De Porte Dorée à Invalides c’était simple aussi. Aucun changement. Ligne directe. A croire que l’emplacement de l’hôtel avait été judicieusement choisi. On trouvait dans sa bibliothèque une Vie de Napoléon dont la couverture s’ornait du Bonaparte échevelé franchissant le pont d’Arcole, par le baron Gros, et jetant derrière lui un œil inquiet à l’idée de n’être pas suivi. Ce qui, de fait, eût mis un terme précoce à sa carrière. Mais il le fut – suivi. Si bien qu’il reposait maintenant, coucou parmi les fastes louis-quatorziens, sous le gigantesque dôme doré de Hardouin-Mansart, dans son mausolée de porphyre rouge, livré à la curiosité de la foule qui s’agglutinait à la balustrade de la galerie circulaire pour admirer en contrebas, au centre de la crypte ouverte, les cendres impériales – même si en fait de cendres personne ne songea jamais à incinérer son cadavre, et pas même les Anglais : le traumatisme de Jeanne d’Arc, sans doute. Mais « les cendres » présentent mieux que « les restes », dont on se demande toujours comment les accommoder. Et accommodant, l’hôte de Longwood, Sainte-Hélène, ne l’était pas. Pourtant, hormis cet ouvrage, il n’apparaissait pas que Napoléon occupât une place particulière dans le panthéon familial, si ce n’est auprès du cousin Rémi dont l’anniversaire tombait le jour du sacre et d’Austerlitz, ce qu’en cette occasion il ne manquait jamais de rappeler, réponse voilée peut-être à son cousin Joseph né le 22-2-22 et qui voyait dans cette théorie remarquable une sorte de marque du destin, une formule magique qu’elle n’était sans doute pas si l’on se réfère à son pauvre compte de vie.

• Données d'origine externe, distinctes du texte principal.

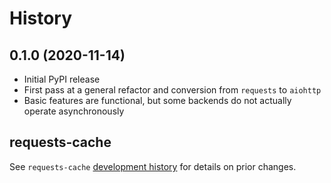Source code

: # History

## 0.1.0 (2020-11-14)
* Initial PyPI release
* First pass at a general refactor and conversion from `requests` to `aiohttp`
* Basic features are functional, but some backends do not actually operate asynchronously

## requests-cache
See `requests-cache` [development history](https://github.com/reclosedev/requests-cache/blob/master/HISTORY.rst)
for details on prior changes.
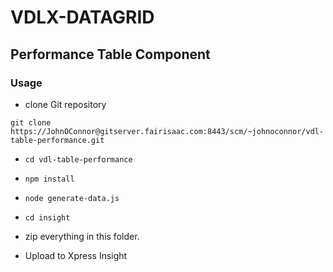 # VDLX-DATAGRID

## Performance Table Component

### Usage

* clone Git repository

 `git clone https://JohnOConnor@gitserver.fairisaac.com:8443/scm/~johnoconnor/vdl-table-performance.git`
 
*  `cd vdl-table-performance`

* `npm install`

* `node generate-data.js`

* `cd insight`

* zip everything in this folder.

* Upload to Xpress Insight


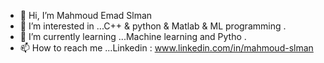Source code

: - 👋 Hi, I’m Mahmoud Emad Slman
- 👀 I’m interested in ...C++ & python & Matlab & ML programming .
- 🌱 I’m currently learning ...Machine learning and Pytho .
- 📫 How to reach me ...Linkedin : www.linkedin.com/in/mahmoud-slman

<!---
MahmoudEmadSlman/MahmoudEmadSlman is a ✨ special ✨ repository because its `README.md` (this file) appears on your GitHub profile.
You can click the Preview link to take a look at your changes.
--->
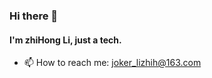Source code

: ### Hi there 👋

#### I'm zhiHong Li, just a tech.
<!--
**OnePieceJoker/OnePieceJoker** is a ✨ _special_ ✨ repository because its `README.md` (this file) appears on your GitHub profile.

Here are some ideas to get you started:

- 🔭 I’m currently working on ...
- 🌱 I’m currently learning ...
- 👯 I’m looking to collaborate on ...
- 🤔 I’m looking for help with ...
- 💬 Ask me about Git
- 📫 How to reach me: joker_lizhih@163.com
- 😄 Pronouns: ...
- ⚡ Fun fact: ...

- 🌱 I’m currently learning DDD related knowledge.
-->

- 📫 How to reach me: joker_lizhih@163.com
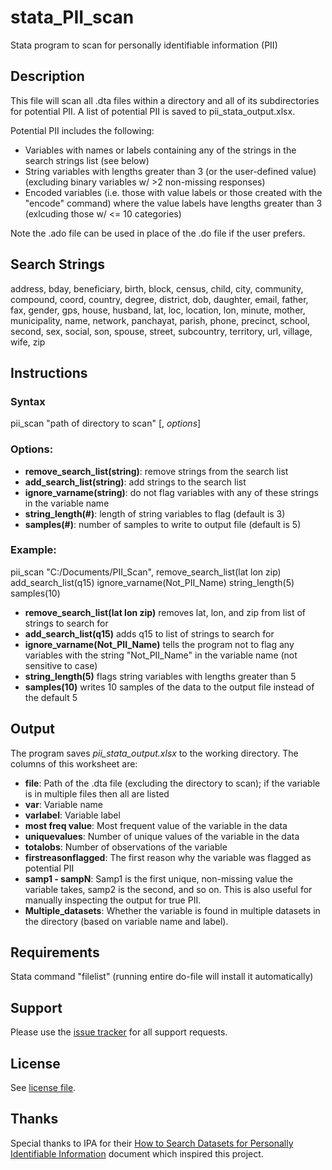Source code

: # stata_PII_scan
Stata program to scan for personally identifiable information (PII)

## Description

This file will scan all .dta files within a directory and all of its subdirectories for potential PII. A list of potential PII is saved to pii_stata_output.xlsx.

Potential PII includes the following: 
- Variables with names or labels containing any of the strings in the search strings list (see below)
- String variables with lengths greater than 3 (or the user-defined value)(excluding binary variables w/ >2 non-missing responses)
- Encoded variables (i.e. those with value labels or those created with the "encode" command) where the value labels have lengths greater than 3 (exlcuding those w/ <= 10 categories)

Note the .ado file can be used in place of the .do file if the user prefers. 

## Search Strings 
address, bday, beneficiary, birth, block, census, child, city, community, compound, coord, country, degree, district, dob, daughter, email, father, fax, gender, gps, house, husband, lat, loc, location, lon, minute, mother, municipality, name, network, panchayat, parish, phone, precinct, school, second, sex, social, son, spouse, street, subcountry, territory, url, village, wife, zip

## Instructions

### Syntax

pii_scan "path of directory to scan" [, *options*]

### Options:
* **remove_search_list(string)**: remove strings from the search list
* **add_search_list(string)**: add strings to the search list 
* **ignore_varname(string)**: do not flag variables with any of these strings in the variable name
* **string_length(#)**: length of string variables to flag (default is 3)
* **samples(#)**: number of samples to write to output file (default is 5) 

### Example: 

pii_scan "C:/Documents/PII_Scan", remove_search_list(lat lon zip) add_search_list(q15) ignore_varname(Not_PII_Name) string_length(5) samples(10)
* **remove_search_list(lat lon zip)** removes lat, lon, and zip from list of strings to search for 
* **add_search_list(q15)** adds q15 to list of strings to search for 
* **ignore_varname(Not_PII_Name)** tells the program not to flag any variables with the string "Not_PII_Name" in the variable name (not sensitive to case)
* **string_length(5)** flags string variables with lengths greater than 5
* **samples(10)** writes 10 samples of the data to the output file instead of the default 5

## Output 
The program saves *pii_stata_output.xlsx* to the working directory. The columns of this worksheet are: 
* **file**: Path of the .dta file (excluding the directory to scan); if the variable is in multiple files then all are listed
* **var**: Variable name
* **varlabel**: Variable label
* **most freq value**: Most frequent value of the variable in the data
* **uniquevalues**: Number of unique values of the variable in the data
* **totalobs**: Number of observations of the variable
* **firstreasonflagged**: The first reason why the variable was flagged as potential PII
* **samp1 - sampN**: Samp1 is the first unique, non-missing value the variable takes, samp2 is the second, and so on. This is also useful for manually inspecting the output for true PII.
* **Multiple_datasets**: Whether the variable is found in multiple datasets in the directory (based on variable name and label).

## Requirements

Stata command "filelist" (running entire do-file will install it automatically)

## Support

Please use the [issue tracker](https://github.com/mbcarlos96/stata_PII_scan/issues) for all support requests.

## License

See [license file](LICENSE).

## Thanks
Special thanks to IPA for their [How to Search Datasets for Personally Identifiable Information](http://www.poverty-action.org/sites/default/files/Guideline_How-to-Search-Datasets-for-PII.pdf) document which inspired this project.
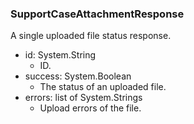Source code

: ### SupportCaseAttachmentResponse
A single uploaded file status response.

- id: System.String
  - ID.
- success: System.Boolean
  - The status of an uploaded file.
- errors: list of System.Strings
  - Upload errors of the file.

Mais le souvenir napoléonien n’aurait peut-être pas suffi à nous attirer aux Invalides s’il n’y avait eu une raison plus profonde à notre visite. Après s’être penché quelques instants au-dessus du tombeau impérial et sans même s’attarder devant les pompeux bas-reliefs de la crypte représentant le nouveau Christ-roi entouré de ses généraux comme des apôtres, il entreprit de rechercher parmi les centaines de drapeaux exposés dans l’église celui du septième régiment de dragons auquel avait appartenu son père. Un dragon dans une tranchée après des années de guerre ressemble à n’importe quel poilu plongé dans la souffrance et le froid. La photo de Pierre au front, dans son costume de drap bleu maculé de boue, souriant malgré tout pour ne pas inquiéter les siens, n’a plus grand-chose de commun avec celle, datant de ses classes quelques années avant le conflit, où, coiffé du casque à la longue crinière et l’épée au côté, il bombe le torse dans son bel uniforme à brandebourgs frappé au col de deux 7 brodés. Mais à la dédicataire de l’envoi on comprend que cette noble prestance a surtout pour but de séduire sa promise et future épouse. Le maréchal des logis fourrier qui, sur une autre photo de la même période, pose dans la bonne humeur avec ses compagnons d’armes devant l’escalier en fer à cheval du château de Fontainebleau, ville où le régiment était basé, n’imaginait sans doute pas du tout que ces gaietés de l’escadron déboucheraient un jour sur un théâtre d’horreur. De ces quatre années au front il ramènera un vif dégoût de la chose militaire qu’il communiquera à son fils, lequel, incorporé dans l’armée régulière après ses deux années de clandestinité, n’hésitait pas à lancer un camembert à la tête d’un officier dont il estimait l’ordre parfaitement stupide – geste qui, on le devine, ne fut pas pour lui sans conséquences.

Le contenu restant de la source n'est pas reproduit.